Cryoimmunology caught on in 1971 with a publication (Ablin, Soanes, Gonder) of 3 cases of metastatic prostate cancer with a regression of metastases after cryotherapy of primary tumor. From this time, we attached a big importance to cryoimmunology and many works were published (1976, 1983, etc.).
The immunologic answer to cryotherapy in prostate carcinoma is probably linked to the release of seized antigens, like PSA, and is both systemic and local, with a specific antitumorous. Many studies have demonstrated a change in immunologic answer after cryotherapy of tumors, both in laboratory animals (Ablin) and in men (Sesia, Fontana, et at.), using of complement, increase of immune globulines, especially IgE, appearance of tumor antibody, activation of Natural Killer and cytotoxic T Cells. Flock and Coll. have published their work about transperineal cryotherapy in prostate cancer, their results at 10 years were comparable to radical prostatectomy.
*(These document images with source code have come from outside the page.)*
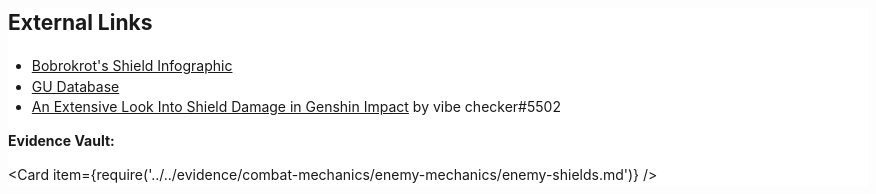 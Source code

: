## External Links

* [Bobrokrot's Shield Infographic](https://docs.google.com/spreadsheets/d/1GZHd0eLAv8364QKnwtUpraqWmKipXeWQ7S-lsgi69hw/edit#gid=0) 
* [GU Database](https://docs.google.com/spreadsheets/d/1uiJje5yqv7v2UKrWoBAgBMrHrrNemtkooo8JqAGJpP8/edit#gid=0) 
* [An Extensive Look Into Shield Damage in Genshin Impact](https://docs.google.com/document/d/1SUc9A7O5C7CX0qYHmCqB44uhpHYY-Txgv6rdibM8Jw4/edit?usp=sharing) by vibe checker\#5502

**Evidence Vault:**

<Card item={require('../../evidence/combat-mechanics/enemy-mechanics/enemy-shields.md')} />

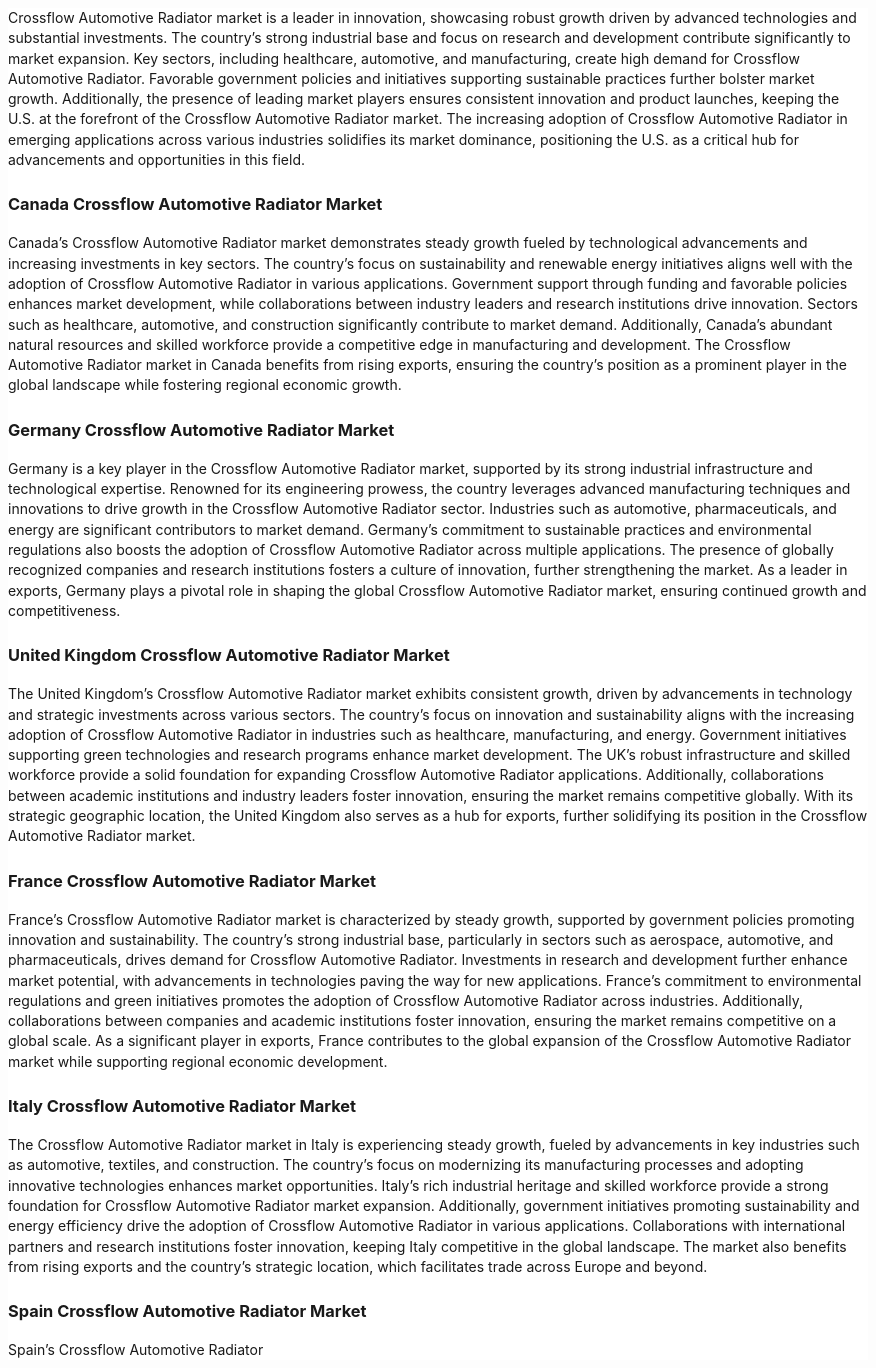 Crossflow Automotive Radiator market is a leader in innovation, showcasing robust growth driven by advanced technologies and substantial investments. The country&rsquo;s strong industrial base and focus on research and development contribute significantly to market expansion. Key sectors, including healthcare, automotive, and manufacturing, create high demand for Crossflow Automotive Radiator. Favorable government policies and initiatives supporting sustainable practices further bolster market growth. Additionally, the presence of leading market players ensures consistent innovation and product launches, keeping the U.S. at the forefront of the Crossflow Automotive Radiator market. The increasing adoption of Crossflow Automotive Radiator in emerging applications across various industries solidifies its market dominance, positioning the U.S. as a critical hub for advancements and opportunities in this field.</p><h3>Canada Crossflow Automotive Radiator Market</h3><p>Canada&rsquo;s Crossflow Automotive Radiator market demonstrates steady growth fueled by technological advancements and increasing investments in key sectors. The country&rsquo;s focus on sustainability and renewable energy initiatives aligns well with the adoption of Crossflow Automotive Radiator in various applications. Government support through funding and favorable policies enhances market development, while collaborations between industry leaders and research institutions drive innovation. Sectors such as healthcare, automotive, and construction significantly contribute to market demand. Additionally, Canada&rsquo;s abundant natural resources and skilled workforce provide a competitive edge in manufacturing and development. The Crossflow Automotive Radiator market in Canada benefits from rising exports, ensuring the country&rsquo;s position as a prominent player in the global landscape while fostering regional economic growth.</p><h3>Germany Crossflow Automotive Radiator Market</h3><p>Germany is a key player in the Crossflow Automotive Radiator market, supported by its strong industrial infrastructure and technological expertise. Renowned for its engineering prowess, the country leverages advanced manufacturing techniques and innovations to drive growth in the Crossflow Automotive Radiator sector. Industries such as automotive, pharmaceuticals, and energy are significant contributors to market demand. Germany&rsquo;s commitment to sustainable practices and environmental regulations also boosts the adoption of Crossflow Automotive Radiator across multiple applications. The presence of globally recognized companies and research institutions fosters a culture of innovation, further strengthening the market. As a leader in exports, Germany plays a pivotal role in shaping the global Crossflow Automotive Radiator market, ensuring continued growth and competitiveness.</p><h3>United Kingdom Crossflow Automotive Radiator Market</h3><p>The United Kingdom&rsquo;s Crossflow Automotive Radiator market exhibits consistent growth, driven by advancements in technology and strategic investments across various sectors. The country&rsquo;s focus on innovation and sustainability aligns with the increasing adoption of Crossflow Automotive Radiator in industries such as healthcare, manufacturing, and energy. Government initiatives supporting green technologies and research programs enhance market development. The UK&rsquo;s robust infrastructure and skilled workforce provide a solid foundation for expanding Crossflow Automotive Radiator applications. Additionally, collaborations between academic institutions and industry leaders foster innovation, ensuring the market remains competitive globally. With its strategic geographic location, the United Kingdom also serves as a hub for exports, further solidifying its position in the Crossflow Automotive Radiator market.</p><h3>France Crossflow Automotive Radiator Market</h3><p>France&rsquo;s Crossflow Automotive Radiator market is characterized by steady growth, supported by government policies promoting innovation and sustainability. The country&rsquo;s strong industrial base, particularly in sectors such as aerospace, automotive, and pharmaceuticals, drives demand for Crossflow Automotive Radiator. Investments in research and development further enhance market potential, with advancements in technologies paving the way for new applications. France&rsquo;s commitment to environmental regulations and green initiatives promotes the adoption of Crossflow Automotive Radiator across industries. Additionally, collaborations between companies and academic institutions foster innovation, ensuring the market remains competitive on a global scale. As a significant player in exports, France contributes to the global expansion of the Crossflow Automotive Radiator market while supporting regional economic development.</p><h3>Italy Crossflow Automotive Radiator Market</h3><p>The Crossflow Automotive Radiator market in Italy is experiencing steady growth, fueled by advancements in key industries such as automotive, textiles, and construction. The country&rsquo;s focus on modernizing its manufacturing processes and adopting innovative technologies enhances market opportunities. Italy&rsquo;s rich industrial heritage and skilled workforce provide a strong foundation for Crossflow Automotive Radiator market expansion. Additionally, government initiatives promoting sustainability and energy efficiency drive the adoption of Crossflow Automotive Radiator in various applications. Collaborations with international partners and research institutions foster innovation, keeping Italy competitive in the global landscape. The market also benefits from rising exports and the country&rsquo;s strategic location, which facilitates trade across Europe and beyond.</p><h3>Spain Crossflow Automotive Radiator Market</h3><p>Spain&rsquo;s Crossflow Automotive Radiator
Our works have demonstrated an improvement of survival in patients treated with hormone therapy plus cryotherapy versus patients treated with hormone therapy alone. The most important points of the answer to cryotherapy are immunosensitivity, linked to antigenic mosaic of tumor target, and immunostaging (Ablin, Fontana), which classify host's immunocompetence in four stages, by evaluation of immune globulins, cell's answer and general conditions of patients. It is obvious that every factor that can reduce immunity, like thinning, cachexia, radiotherapy, chemotherapy, cortisone, anesthesia, surgery, stress, intercurrent diseases, can at the same time hamper immunological answer and also the results of cryotherapy.
Critical to the answer to cryotherapy is its quality: extension of cryonecrosis, temperature, time and number of applications, velocity of treatment. In some cases, Authors described an aggravation of prostate cancer after cryotherapy - recently, attention is attracted to antigenic intolerance and immunologic paralysis. Fontana (1995) has obtained good results using adjuvant therapy with Interleukin-2 in advanced prostate cancer.
In conclusion, we know that there is certainly an immunological answer to cryotherapy, but we need other trials to fix how we can exploit this answer and about some possible adjuvant therapy.